Work required: Nothing in the records may change. Output them all exactly.

Extracted records:
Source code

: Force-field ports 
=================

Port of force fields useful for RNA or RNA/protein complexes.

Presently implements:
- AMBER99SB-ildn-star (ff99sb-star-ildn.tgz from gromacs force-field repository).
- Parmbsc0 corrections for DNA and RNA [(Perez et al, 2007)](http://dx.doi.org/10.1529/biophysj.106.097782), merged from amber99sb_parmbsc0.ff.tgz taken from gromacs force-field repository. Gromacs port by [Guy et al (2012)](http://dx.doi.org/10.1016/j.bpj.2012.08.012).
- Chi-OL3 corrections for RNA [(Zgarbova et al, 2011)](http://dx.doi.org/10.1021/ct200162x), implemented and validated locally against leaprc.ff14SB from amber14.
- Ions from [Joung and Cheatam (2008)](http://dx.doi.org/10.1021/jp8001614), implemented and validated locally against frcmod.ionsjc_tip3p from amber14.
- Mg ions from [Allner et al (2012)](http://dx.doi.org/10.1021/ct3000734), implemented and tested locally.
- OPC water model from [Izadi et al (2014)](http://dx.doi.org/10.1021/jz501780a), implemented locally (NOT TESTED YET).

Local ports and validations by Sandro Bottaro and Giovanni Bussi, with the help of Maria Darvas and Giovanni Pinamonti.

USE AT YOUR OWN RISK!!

Output for this exercise:
Source code

: Force-field ports 
=================

Port of force fields useful for RNA or RNA/protein complexes.

Presently implements:
- AMBER99SB-ildn-star (ff99sb-star-ildn.tgz from gromacs force-field repository).
- Parmbsc0 corrections for DNA and RNA [(Perez et al, 2007)](http://dx.doi.org/10.1529/biophysj.106.097782), merged from amber99sb_parmbsc0.ff.tgz taken from gromacs force-field repository. Gromacs port by [Guy et al (2012)](http://dx.doi.org/10.1016/j.bpj.2012.08.012).
- Chi-OL3 corrections for RNA [(Zgarbova et al, 2011)](http://dx.doi.org/10.1021/ct200162x), implemented and validated locally against leaprc.ff14SB from amber14.
- Ions from [Joung and Cheatam (2008)](http://dx.doi.org/10.1021/jp8001614), implemented and validated locally against frcmod.ionsjc_tip3p from amber14.
- Mg ions from [Allner et al (2012)](http://dx.doi.org/10.1021/ct3000734), implemented and tested locally.
- OPC water model from [Izadi et al (2014)](http://dx.doi.org/10.1021/jz501780a), implemented locally (NOT TESTED YET).

Local ports and validations by Sandro Bottaro and Giovanni Bussi, with the help of Maria Darvas and Giovanni Pinamonti.

USE AT YOUR OWN RISK!!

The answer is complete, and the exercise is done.